### The task
Write out, from the entries below, exactly the lines that run between the lines holding "hogy bizonyos felt�telek" and "N y) \leq \\", inclusive, and stop there.

**** Data

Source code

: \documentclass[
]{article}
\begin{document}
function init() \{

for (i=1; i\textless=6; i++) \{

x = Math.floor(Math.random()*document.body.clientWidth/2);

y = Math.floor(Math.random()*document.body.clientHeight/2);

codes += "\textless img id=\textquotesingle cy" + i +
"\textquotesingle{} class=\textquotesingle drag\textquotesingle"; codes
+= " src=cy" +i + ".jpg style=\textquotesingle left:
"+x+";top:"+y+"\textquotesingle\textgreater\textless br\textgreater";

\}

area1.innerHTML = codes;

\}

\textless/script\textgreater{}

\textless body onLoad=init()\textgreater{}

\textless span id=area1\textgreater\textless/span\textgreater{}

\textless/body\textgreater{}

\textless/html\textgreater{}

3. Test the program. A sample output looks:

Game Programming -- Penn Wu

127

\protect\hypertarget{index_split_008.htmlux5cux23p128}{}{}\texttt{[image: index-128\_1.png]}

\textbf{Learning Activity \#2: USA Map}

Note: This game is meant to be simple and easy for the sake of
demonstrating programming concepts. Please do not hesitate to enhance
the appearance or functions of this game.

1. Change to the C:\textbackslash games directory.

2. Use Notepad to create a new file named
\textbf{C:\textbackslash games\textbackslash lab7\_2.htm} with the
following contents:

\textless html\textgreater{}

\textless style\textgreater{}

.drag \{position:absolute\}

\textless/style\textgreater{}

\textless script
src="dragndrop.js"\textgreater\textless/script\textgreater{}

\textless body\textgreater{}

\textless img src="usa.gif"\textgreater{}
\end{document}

********
**** Data

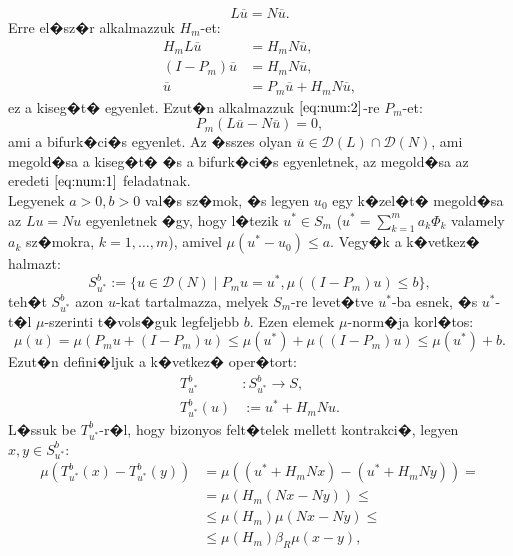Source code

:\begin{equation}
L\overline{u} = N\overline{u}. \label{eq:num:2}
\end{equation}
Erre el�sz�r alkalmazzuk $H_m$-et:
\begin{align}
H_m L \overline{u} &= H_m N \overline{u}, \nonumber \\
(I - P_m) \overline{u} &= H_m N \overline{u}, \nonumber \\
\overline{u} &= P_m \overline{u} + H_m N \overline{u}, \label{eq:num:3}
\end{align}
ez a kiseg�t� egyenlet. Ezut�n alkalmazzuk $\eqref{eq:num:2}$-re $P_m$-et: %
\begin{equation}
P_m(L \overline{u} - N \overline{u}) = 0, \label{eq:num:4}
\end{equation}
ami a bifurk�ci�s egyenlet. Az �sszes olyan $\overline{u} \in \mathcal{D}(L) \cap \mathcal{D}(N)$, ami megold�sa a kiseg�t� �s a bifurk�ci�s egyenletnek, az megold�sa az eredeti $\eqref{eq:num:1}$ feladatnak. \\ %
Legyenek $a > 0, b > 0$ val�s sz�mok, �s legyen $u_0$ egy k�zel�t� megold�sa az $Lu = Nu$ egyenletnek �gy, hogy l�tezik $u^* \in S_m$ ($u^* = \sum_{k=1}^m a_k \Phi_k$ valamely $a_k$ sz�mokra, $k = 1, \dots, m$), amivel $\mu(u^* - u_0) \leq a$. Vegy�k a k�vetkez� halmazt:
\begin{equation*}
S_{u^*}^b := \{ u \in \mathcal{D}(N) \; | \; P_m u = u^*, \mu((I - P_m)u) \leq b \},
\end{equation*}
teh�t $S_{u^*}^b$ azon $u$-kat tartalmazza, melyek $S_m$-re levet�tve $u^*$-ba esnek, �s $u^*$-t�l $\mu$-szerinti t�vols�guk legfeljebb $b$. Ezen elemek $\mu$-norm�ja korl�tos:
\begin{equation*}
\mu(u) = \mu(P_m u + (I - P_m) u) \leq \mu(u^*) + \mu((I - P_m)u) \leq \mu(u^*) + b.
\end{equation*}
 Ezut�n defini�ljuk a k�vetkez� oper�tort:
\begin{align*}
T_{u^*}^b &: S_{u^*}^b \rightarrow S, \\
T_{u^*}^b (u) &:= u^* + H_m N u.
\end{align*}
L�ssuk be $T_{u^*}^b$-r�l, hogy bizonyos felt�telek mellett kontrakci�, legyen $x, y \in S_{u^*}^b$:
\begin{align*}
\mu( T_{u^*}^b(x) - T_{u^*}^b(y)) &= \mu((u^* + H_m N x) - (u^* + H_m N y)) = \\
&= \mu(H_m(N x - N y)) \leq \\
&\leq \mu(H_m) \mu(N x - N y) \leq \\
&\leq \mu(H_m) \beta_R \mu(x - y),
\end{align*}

********

### Result
L�ssuk be $T_{u^*}^b$-r�l, hogy bizonyos felt�telek mellett kontrakci�, legyen $x, y \in S_{u^*}^b$:
\begin{align*}
\mu( T_{u^*}^b(x) - T_{u^*}^b(y)) &= \mu((u^* + H_m N x) - (u^* + H_m N y)) = \\
&= \mu(H_m(N x - N y)) \leq \\
&\leq \mu(H_m) \mu(N x - N y) \leq \\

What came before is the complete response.